Rare clinical insight: esophageal atresia discovered in an adult
Shakuntala Pandey, Bali Thool
Corresponding author: Shakuntala Pandey, Department of Obstetrics and Gynaecology, Shrimati Radhikabai Meghe Memorial College of Nursing, Sawangi Meghe, Wardha, India
Received: 15 May 2024 - Accepted: 02 Jun 2024 - Published: 27 Jun 2024
Domain: General surgery
Keywords: Esophageal atresia, adult, dysphagia, esophageal reconstruction
©Shakuntala Pandey et al. Pan African Medical Journal (ISSN: 1937-8688). This is an Open Access article distributed under the terms of the Creative Commons Attribution International 4.0 License (https://creativecommons.org/licenses/by/4.0/), which permits unrestricted use, distribution, and reproduction in any medium, provided the original work is properly cited.
Cite this article: Shakuntala Pandey et al. Rare clinical insight: esophageal atresia discovered in an adult. Pan African Medical Journal. 2024;48:72. [doi: 10.11604/pamj.2024.48.72.43959]

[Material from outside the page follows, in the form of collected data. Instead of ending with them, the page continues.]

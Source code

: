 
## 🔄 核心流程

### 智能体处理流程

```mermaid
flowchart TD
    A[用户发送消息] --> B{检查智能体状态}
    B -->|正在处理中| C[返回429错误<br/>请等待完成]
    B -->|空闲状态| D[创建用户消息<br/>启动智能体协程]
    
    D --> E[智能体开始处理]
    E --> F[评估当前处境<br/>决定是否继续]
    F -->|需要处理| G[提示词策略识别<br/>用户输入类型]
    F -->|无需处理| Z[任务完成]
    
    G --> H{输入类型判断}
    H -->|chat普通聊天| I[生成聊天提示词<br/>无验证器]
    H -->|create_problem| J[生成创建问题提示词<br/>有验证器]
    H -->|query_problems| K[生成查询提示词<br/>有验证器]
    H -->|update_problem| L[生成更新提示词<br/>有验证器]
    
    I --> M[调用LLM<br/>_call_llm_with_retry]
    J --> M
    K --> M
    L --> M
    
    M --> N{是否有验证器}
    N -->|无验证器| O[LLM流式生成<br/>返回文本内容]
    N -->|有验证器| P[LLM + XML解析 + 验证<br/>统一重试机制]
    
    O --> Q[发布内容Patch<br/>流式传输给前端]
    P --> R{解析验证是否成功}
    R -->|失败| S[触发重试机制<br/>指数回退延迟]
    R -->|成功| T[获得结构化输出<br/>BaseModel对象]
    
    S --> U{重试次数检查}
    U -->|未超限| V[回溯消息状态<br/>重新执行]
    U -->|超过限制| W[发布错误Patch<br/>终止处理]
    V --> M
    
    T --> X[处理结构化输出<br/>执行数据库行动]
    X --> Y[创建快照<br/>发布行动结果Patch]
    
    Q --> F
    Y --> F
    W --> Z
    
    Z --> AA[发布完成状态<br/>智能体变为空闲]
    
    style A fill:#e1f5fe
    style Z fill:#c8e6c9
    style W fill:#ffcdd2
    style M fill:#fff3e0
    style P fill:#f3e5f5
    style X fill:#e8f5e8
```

Available online at: https://www.panafrican-med-journal.com//content/article/48/72/full
Rare clinical insight: esophageal atresia discovered in an adult
&Corresponding author
The rare congenital disorder known as esophageal atresia (EA), which is defined by an interrupted esophagus, is primarily identified in newborns. Adult appearances are extremely rare and create major difficulties for both diagnosis and treatment. The symptoms of esophageal atresia usually appear in the neonatal stage and include profuse drooling, choking, and difficulties in feeding. Adult occurrences are uncommon and typically manifest as persistent symptoms or are unintentionally found. We describe the case of a 35-year-old woman who had a lengthy history of respiratory infections, dysphagia, and regurgitation when she visited the gastroenterology clinic. Her medical history included sporadic aspiration pneumonia and a persistent cough that had been treated symptomatically. A barium swallow examination performed as part of the first evaluation showed an abrupt end of the esophagus, indicating the possibility of a congenital abnormality. Due to the patient's chronic complaints and the intricacy of the situation, a multidisciplinary team of anesthesiologists, thoracic surgeons, and gastroenterologists was gathered. An esophagus reconstruction procedure was scheduled as a surgical repair. The patient underwent excellent surgical tolerance and underwent postoperative monitoring in the intensive care unit. Over several weeks, she progressively transitioned from nasogastric tube feeding to oral consumption. Postoperative complications included transient anastomotic leak, managed conservatively with antibiotics and drainage.